Riley and his G.O.P. campaign team have settled on a campaign to accomplish their objective. They did some quick tallying and found that 33 legislators have some position in the state’s two-year college program. Thirty of them are Democrats. So, Riley and his team reason, if they can take out this group, they will accomplish their objective of crafting a new G.O.P. legislature. Hence the hew and cry of “double dipping” pursued in perfect concert between Riley, the Birmingham News and Alice Martin. Of course, legislators who teach in universities and 4-year colleges arguably face the same issues. And indeed, so do doctors, lawyers, accountants, insurance men–professionals who may regularly sell their services to the state–or even car dealers, like Bob Riley. Why aren’t we discussing them as well? There’s a simple answer to that undeniably logical question: run the numbers and look at the party affiliations of those involved. You’ll see that it wouldn’t serve the objective of creating a Republican legislature to push the question so far. So two-year colleges is just fine, thank you.
So the trick is how to go after the junior college teachers and administrators and make the campaign look anything other than ridiculous. That’s where the Birmingham News comes in. It has, for several years now, transformed itself from a newspaper into a gushing fountain of Koolaid. And nothing it has produced is quite as absurd as its rantings about corruption in the two-year college system, most of which have been churned out by the paper’s ace political writer, who seems ever at the beck and call of the Riley family. I’ll be offering a closer look at some of his award-winning scribblings in the next few weeks.
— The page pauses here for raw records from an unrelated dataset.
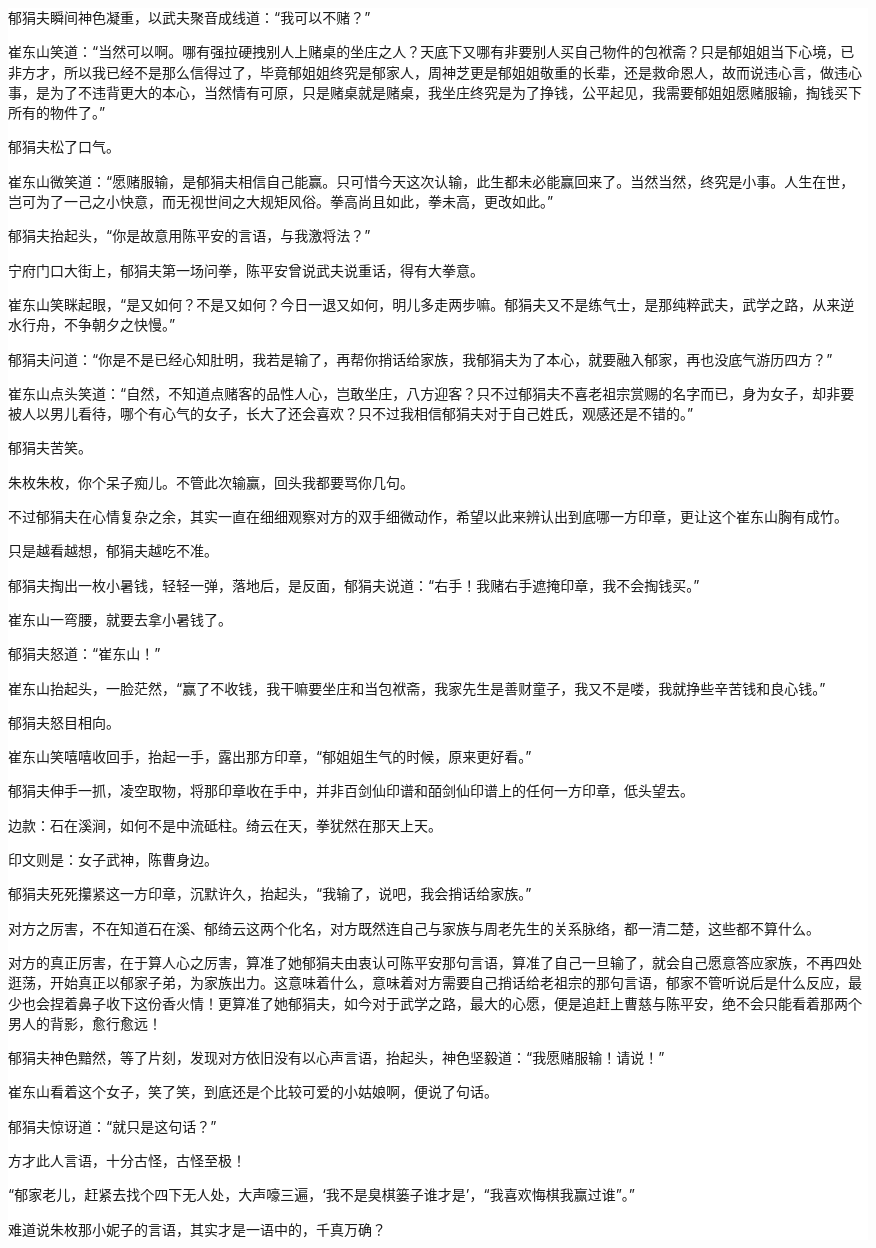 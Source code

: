    郁狷夫瞬间神色凝重，以武夫聚音成线道：“我可以不赌？”

   崔东山笑道：“当然可以啊。哪有强拉硬拽别人上赌桌的坐庄之人？天底下又哪有非要别人买自己物件的包袱斋？只是郁姐姐当下心境，已非方才，所以我已经不是那么信得过了，毕竟郁姐姐终究是郁家人，周神芝更是郁姐姐敬重的长辈，还是救命恩人，故而说违心言，做违心事，是为了不违背更大的本心，当然情有可原，只是赌桌就是赌桌，我坐庄终究是为了挣钱，公平起见，我需要郁姐姐愿赌服输，掏钱买下所有的物件了。”

   郁狷夫松了口气。

   崔东山微笑道：“愿赌服输，是郁狷夫相信自己能赢。只可惜今天这次认输，此生都未必能赢回来了。当然当然，终究是小事。人生在世，岂可为了一己之小快意，而无视世间之大规矩风俗。拳高尚且如此，拳未高，更改如此。”

   郁狷夫抬起头，“你是故意用陈平安的言语，与我激将法？”

   宁府门口大街上，郁狷夫第一场问拳，陈平安曾说武夫说重话，得有大拳意。

   崔东山笑眯起眼，“是又如何？不是又如何？今日一退又如何，明儿多走两步嘛。郁狷夫又不是练气士，是那纯粹武夫，武学之路，从来逆水行舟，不争朝夕之快慢。”

   郁狷夫问道：“你是不是已经心知肚明，我若是输了，再帮你捎话给家族，我郁狷夫为了本心，就要融入郁家，再也没底气游历四方？”

   崔东山点头笑道：“自然，不知道点赌客的品性人心，岂敢坐庄，八方迎客？只不过郁狷夫不喜老祖宗赏赐的名字而已，身为女子，却非要被人以男儿看待，哪个有心气的女子，长大了还会喜欢？只不过我相信郁狷夫对于自己姓氏，观感还是不错的。”

   郁狷夫苦笑。

   朱枚朱枚，你个呆子痴儿。不管此次输赢，回头我都要骂你几句。

   不过郁狷夫在心情复杂之余，其实一直在细细观察对方的双手细微动作，希望以此来辨认出到底哪一方印章，更让这个崔东山胸有成竹。

   只是越看越想，郁狷夫越吃不准。

   郁狷夫掏出一枚小暑钱，轻轻一弹，落地后，是反面，郁狷夫说道：“右手！我赌右手遮掩印章，我不会掏钱买。”

   崔东山一弯腰，就要去拿小暑钱了。

   郁狷夫怒道：“崔东山！”

   崔东山抬起头，一脸茫然，“赢了不收钱，我干嘛要坐庄和当包袱斋，我家先生是善财童子，我又不是喽，我就挣些辛苦钱和良心钱。”

   郁狷夫怒目相向。

   崔东山笑嘻嘻收回手，抬起一手，露出那方印章，“郁姐姐生气的时候，原来更好看。”

   郁狷夫伸手一抓，凌空取物，将那印章收在手中，并非百剑仙印谱和皕剑仙印谱上的任何一方印章，低头望去。

   边款：石在溪涧，如何不是中流砥柱。绮云在天，拳犹然在那天上天。

   印文则是：女子武神，陈曹身边。

   郁狷夫死死攥紧这一方印章，沉默许久，抬起头，“我输了，说吧，我会捎话给家族。”

   对方之厉害，不在知道石在溪、郁绮云这两个化名，对方既然连自己与家族与周老先生的关系脉络，都一清二楚，这些都不算什么。

   对方的真正厉害，在于算人心之厉害，算准了她郁狷夫由衷认可陈平安那句言语，算准了自己一旦输了，就会自己愿意答应家族，不再四处逛荡，开始真正以郁家子弟，为家族出力。这意味着什么，意味着对方需要自己捎话给老祖宗的那句言语，郁家不管听说后是什么反应，最少也会捏着鼻子收下这份香火情！更算准了她郁狷夫，如今对于武学之路，最大的心愿，便是追赶上曹慈与陈平安，绝不会只能看着那两个男人的背影，愈行愈远！

   郁狷夫神色黯然，等了片刻，发现对方依旧没有以心声言语，抬起头，神色坚毅道：“我愿赌服输！请说！”

   崔东山看着这个女子，笑了笑，到底还是个比较可爱的小姑娘啊，便说了句话。

   郁狷夫惊讶道：“就只是这句话？”

   方才此人言语，十分古怪，古怪至极！

   “郁家老儿，赶紧去找个四下无人处，大声嚎三遍，‘我不是臭棋篓子谁才是’，“我喜欢悔棋我赢过谁”。”

   难道说朱枚那小妮子的言语，其实才是一语中的，千真万确？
But let’s start with the editorial which appeared on Sunday. (Note, by the way, I predicted it would appear when I reported on the Sue Schmitz case, and I described the language it would contain. The Birmingham News is nothing if not utterly predictable.) Here’s what the News writes:
State Rep. Sue Schmitz faces criminal charges in connection with a paycheck she collected for more than three years in Alabama’s two-year college system. State Rep. Sue Schmitz’s arrest in the two-year college scandal may or may not end in a criminal conviction.
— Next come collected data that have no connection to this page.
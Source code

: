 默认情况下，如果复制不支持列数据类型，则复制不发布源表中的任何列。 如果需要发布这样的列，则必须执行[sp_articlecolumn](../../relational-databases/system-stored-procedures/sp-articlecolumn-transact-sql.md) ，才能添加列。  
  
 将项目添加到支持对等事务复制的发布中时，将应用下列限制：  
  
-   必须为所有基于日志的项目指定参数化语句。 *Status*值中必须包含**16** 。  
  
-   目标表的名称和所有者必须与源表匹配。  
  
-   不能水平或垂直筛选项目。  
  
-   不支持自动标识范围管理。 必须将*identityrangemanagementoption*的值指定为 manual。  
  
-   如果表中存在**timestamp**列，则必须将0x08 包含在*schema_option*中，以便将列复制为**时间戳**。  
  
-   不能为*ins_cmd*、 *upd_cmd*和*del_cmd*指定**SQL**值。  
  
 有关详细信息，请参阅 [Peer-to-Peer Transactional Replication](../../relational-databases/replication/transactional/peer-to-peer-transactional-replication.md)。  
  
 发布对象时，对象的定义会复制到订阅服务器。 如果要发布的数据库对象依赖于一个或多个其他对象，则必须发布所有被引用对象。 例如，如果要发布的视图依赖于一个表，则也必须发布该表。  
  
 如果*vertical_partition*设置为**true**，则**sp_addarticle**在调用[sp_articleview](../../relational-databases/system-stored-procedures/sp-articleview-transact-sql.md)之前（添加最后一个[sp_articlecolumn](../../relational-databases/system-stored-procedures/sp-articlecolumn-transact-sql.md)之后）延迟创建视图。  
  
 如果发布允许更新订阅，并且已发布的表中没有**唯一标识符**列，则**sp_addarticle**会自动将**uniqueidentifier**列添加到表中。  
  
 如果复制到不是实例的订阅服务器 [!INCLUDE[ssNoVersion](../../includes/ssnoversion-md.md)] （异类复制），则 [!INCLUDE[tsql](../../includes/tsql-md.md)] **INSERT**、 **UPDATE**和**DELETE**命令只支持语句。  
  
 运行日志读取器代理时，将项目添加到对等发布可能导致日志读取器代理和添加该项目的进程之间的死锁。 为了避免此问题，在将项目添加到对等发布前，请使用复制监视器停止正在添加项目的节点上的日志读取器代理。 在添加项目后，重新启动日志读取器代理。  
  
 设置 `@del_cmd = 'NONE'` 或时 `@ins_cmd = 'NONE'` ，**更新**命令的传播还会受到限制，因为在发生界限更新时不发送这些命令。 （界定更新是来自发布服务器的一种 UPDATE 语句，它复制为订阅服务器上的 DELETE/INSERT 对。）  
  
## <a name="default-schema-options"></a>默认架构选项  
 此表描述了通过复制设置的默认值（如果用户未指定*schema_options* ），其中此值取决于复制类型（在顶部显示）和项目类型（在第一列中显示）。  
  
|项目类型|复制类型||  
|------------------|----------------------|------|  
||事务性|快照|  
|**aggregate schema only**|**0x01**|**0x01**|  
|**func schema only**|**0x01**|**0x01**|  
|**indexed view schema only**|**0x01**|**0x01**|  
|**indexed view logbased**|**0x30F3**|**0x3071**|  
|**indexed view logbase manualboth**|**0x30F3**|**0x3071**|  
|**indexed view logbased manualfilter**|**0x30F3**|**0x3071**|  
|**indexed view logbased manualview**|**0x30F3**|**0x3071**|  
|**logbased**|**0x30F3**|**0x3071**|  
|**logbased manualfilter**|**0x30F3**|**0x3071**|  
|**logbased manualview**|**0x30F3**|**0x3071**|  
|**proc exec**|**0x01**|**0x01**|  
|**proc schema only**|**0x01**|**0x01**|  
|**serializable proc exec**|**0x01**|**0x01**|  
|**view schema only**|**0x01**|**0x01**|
But even at this early stage in the process, Schmitz’s legal problems should serve as notice to current and future members of the Legislature: A legislative seat is not a license to steal.
My grandfather and grandmother were educators. They spent their lives on the fringe of poverty because they were dedicated to service as educators. Both of them spurned opportunities to do much better in the commercial world because they felt they had a calling. Educators play a critical role in our society. Whether the next generation will consist of well-adjusted, dedicated and productive citizens or criminals and drug addicts turns on a great many things, but teachers are constantly on the frontlines in this struggle. Where homes fail, a devoted, self-sacrificing teacher can still make the difference. I still think back to my years in high school and college. I don’t think of courses, but rather of teachers, many of whom took the time and made the effort to impart something special–and the most important of whom taught me that learning is the pursuit of a lifetime, not of a degree.
There is a fair issue concerning the compensation of schoolteachers. What they are paid is disgraceful and doesn’t begin to properly compensate them for what they give society. But as I read these lines in the Birmingham News, I marveled over the self-righteous smugness, the cruel rush to judgment and the ingratitude that runs through them. These writers are bent on an agenda, and they have no compunction about engaging in character assassination to reach it.
The English essayist George Orwell wrote in 1946 that “political language. . . is designed to make lies sound truthful and murder respectable, and to give an appearance of solidity to pure wind.” This News editorial could stand as a perfect example of Orwell’s point. It works carefully to get the reader to suspend reason, to build anger and emotion, to turn its target into a figure of ridicule. And who is this victim of the mighty Birmingham News?
Sue Schmitz is a 63-year-old retired social studies teacher. She was dragged from her home before the break of dawn. Her husband was forced to stand outside shirtless in the cold while a team of federal agents drags this woman, a respected member of the community, from her bathroom, tearing her flesh in the process so that she left her home dripping blood. All of this was done as part of a conscious attempt to humiliate and shame her, steps directed by Alice Martin. And steps in which the News now joins cause.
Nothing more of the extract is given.